M. Bauchmüller u. H.-W. Bein

Viel Aufsehen hat das zweite Konjunkturpaket Mitte Januar erregt, sehr viel. So groß war das Aufheben um Abwrackprämie, Kinderzuschlag und Investitionsmilliarden, dass der "Beschluss Ziffer 5" des Investitionsprogrammes gar nicht weiter auffiel. "Moderne Netze sind die Lebensadern eines leistungsfähigen Landes", stand dort zu lesen. "Deshalb ist eine deutsche Gesellschaft für die Stromnetze wünschenswert und ihr Zustandekommen von nationalem Interesse."

Stromnetz, dpa

Die Bundesregierung wünscht sich eine Netz AG - doch wem soll sie gehören?

(Foto: Foto: dpa)

Kommenden Montag wollen sich abermals Staatssekretäre zu dem Thema zusammensetzen. Ihr Treffpunkt ist das Bundeswirtschaftsministerium, ihr Ziel: eine deutsche Netzgesellschaft als Dach für die Übertragungsnetze. Doch die Erfolgsaussichten, nationales Interesse hin oder her, sind begrenzt. Wem nämlich die Leitungen gehören soll, ob alle vier Stromkonzerne sie überhaupt abgäben, steht in den Sternen. Völlig unklar, so heißt es in Regierungskreisen, sei auch die künftige Eigentümerschaft. Ginge es nach dem SPD-geführten Bundesumweltministerium, dann würde auch der Staat Netzbetreiber eine Sperrminorität von 25,1 Prozent erhalten. Den Rest übernähmen Banken und Finanzinvestoren.

Der Staatsanteil soll sicherstellen, dass der Bund Einfluss behält, wenn es um den Ausbau der Netze geht. Doch in der Union geht das vielen zu weit. Sie plädiere für eine private Eigentümerstruktur, sagte Bundeskanzlerin Angela Merkel kürzlich vor dem Wirtschaftsrat der Union. Alles andere laufe indirekt auf eine Verstaatlichung der Netze hinaus.

Konzept bis zum Sommer

Bislang gehören die deutschen Höchstspannungsnetze, die den Ferntransport der Elektrizität übernehmen, den vier großen Energiekonzernen. Allein RWE unterhält 11.300 Kilometer dieser Leitungen, Eon 10.700 und Vattenfall 9500 Kilometer. Das kleinste Netz gehört der Karlsruher EnBW, es ist gut 3600 Kilometer lang.

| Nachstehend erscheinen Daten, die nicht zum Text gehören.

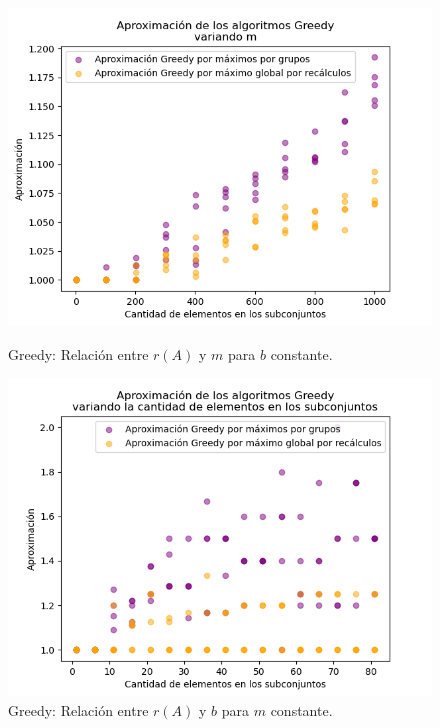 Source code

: \begin{figure}[h]
    \centering
    \begin{minipage}{0.45\textwidth}
        \centering
        \includegraphics[width=\textwidth]{img/medicion_r_greedy_var_m.png}
        \caption{Greedy: Relación entre $r(A)$ y $m$ para $b$ constante.}
        \label{fig:medicion_r_greedy_var_m}
    \end{minipage}\hfill
    \begin{minipage}{0.45\textwidth}
        \centering
        \includegraphics[width=\textwidth]{img/medicion_r_greedy_var_b.png}
        \caption{Greedy: Relación entre $r(A)$ y $b$ para $m$ constante.}
        \label{fig:medicion_r_greedy_var_b}
    \end{minipage}
\end{figure}


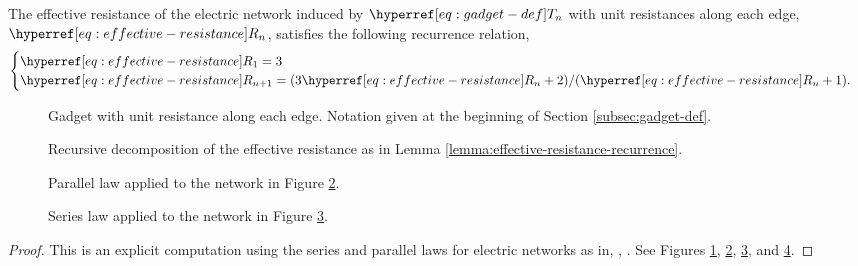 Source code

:\documentclass[12pt]{amsart}
\numberwithin{equation}{section}
\begin{document}
	\begin{lemma} \label{lemma:effective-resistance-recurrence}
		The effective resistance of the electric network induced by $\Tn{n}$ with unit 
		resistances along each edge, $\Rn{n}$, satisfies the following recurrence relation, 
		\begin{equation} \label{eq:effective-resistance-recurrence}
			\begin{cases}
				\Rn{1} = 3 \\
				\Rn{n+1} = (3 \Rn{n} + 2)/(\Rn{n} + 1).
			\end{cases}
		\end{equation}
	\end{lemma}
	\begin{figure}
		\begin{center}
			  
		\end{center} \caption{Gadget with unit resistance along each edge. Notation given at the beginning of Section \ref{subsec:gadget-def}. }\label{fig:elec1}
	\end{figure}
	\begin{figure}
		\begin{center}
			  
		\end{center}
		\caption{Recursive decomposition of the effective resistance as in Lemma \ref{lemma:effective-resistance-recurrence}.} \label{fig:elec2}
	\end{figure}
	\begin{figure}
		\begin{center}
			  
		\end{center}
		\caption{Parallel law applied to the network in Figure \ref{fig:elec2}.}\label{fig:elec3}
	\end{figure}
	\begin{figure}
		\begin{center}
			  
		\end{center}
		\caption{Series law applied to the network in Figure \ref{fig:elec3}.}\label{fig:elec4}
	\end{figure}
	
	
	
	\begin{proof}
		This is an explicit computation using the series and parallel laws for electric networks as in, \eg, \cite[Section 2.3]{lyons-peres-book}. See Figures \ref{fig:elec1}, \ref{fig:elec2}, \ref{fig:elec3}, and \ref{fig:elec4}.
	\end{proof}
	
\end{document}
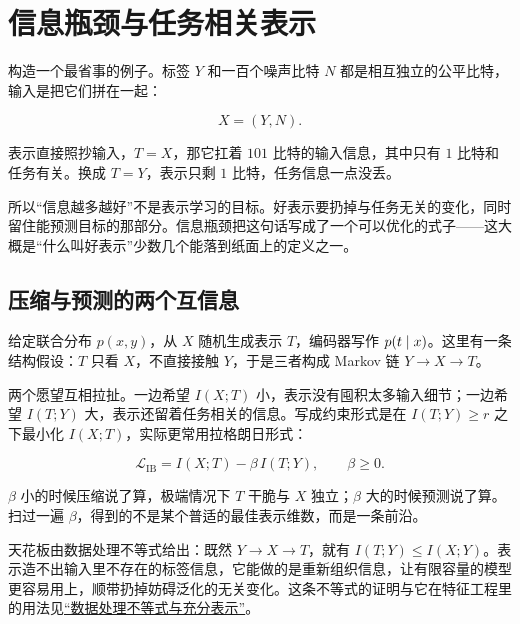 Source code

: \section{信息瓶颈与任务相关表示}
\label{sec:07-Information-Theory/06-Information-and-Learning/03}

构造一个最省事的例子。标签 \(Y\) 和一百个噪声比特 \(N\) 都是相互独立的公平比特，输入是把它们拼在一起：

\[
X=(Y,N).
\]

表示直接照抄输入，\(T=X\)，那它扛着 \(101\) 比特的输入信息，其中只有 \(1\) 比特和任务有关。换成 \(T=Y\)，表示只剩 \(1\) 比特，任务信息一点没丢。

所以``信息越多越好''不是表示学习的目标。好表示要扔掉与任务无关的变化，同时留住能预测目标的那部分。信息瓶颈把这句话写成了一个可以优化的式子——这大概是``什么叫好表示''少数几个能落到纸面上的定义之一。

\subsection{压缩与预测的两个互信息}

给定联合分布 \(p(x,y)\)，从 \(X\) 随机生成表示 \(T\)，编码器写作 \(p(t\given x)\)。这里有一条结构假设：\(T\) 只看 \(X\)，不直接接触 \(Y\)，于是三者构成 Markov 链 \(Y\to X\to T\)。

两个愿望互相拉扯。一边希望 \(I(X;T)\) 小，表示没有囤积太多输入细节；一边希望 \(I(T;Y)\) 大，表示还留着任务相关的信息。写成约束形式是在 \(I(T;Y)\ge r\) 之下最小化 \(I(X;T)\)，实际更常用拉格朗日形式：

\[
\mathcal L_{\mathrm{IB}}=I(X;T)-\beta\,I(T;Y),\qquad \beta\ge 0.
\]

\(\beta\) 小的时候压缩说了算，极端情况下 \(T\) 干脆与 \(X\) 独立；\(\beta\) 大的时候预测说了算。扫过一遍 \(\beta\)，得到的不是某个普适的最佳表示维数，而是一条前沿。

天花板由数据处理不等式给出：既然 \(Y\to X\to T\)，就有 \(I(T;Y)\le I(X;Y)\)。表示造不出输入里不存在的标签信息，它能做的是重新组织信息，让有限容量的模型更容易用上，顺带扔掉妨碍泛化的无关变化。这条不等式的证明与它在特征工程里的用法见\hyperref[sec:07-Information-Theory/02-Joint-Information/04]{``数据处理不等式与充分表示''}。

Doch der Besitz von Kraftwerken einerseits und Stromnetzen andererseits ist Wettbewerbsexperten und Verbraucherschützern ein Greuel. So viel Macht über die Erzeugung und den Transport von Strom behindere den Wettbewerb. Ganz abgesehen davon kostet das Nebeneinander von vier eigenständigen Netzen viel Geld. Weil die Konzerne ihr Stromangebot bis vor kurzem kaum koordinierten, zahlten Stromkunden dreistellige Millionenbeträge extra.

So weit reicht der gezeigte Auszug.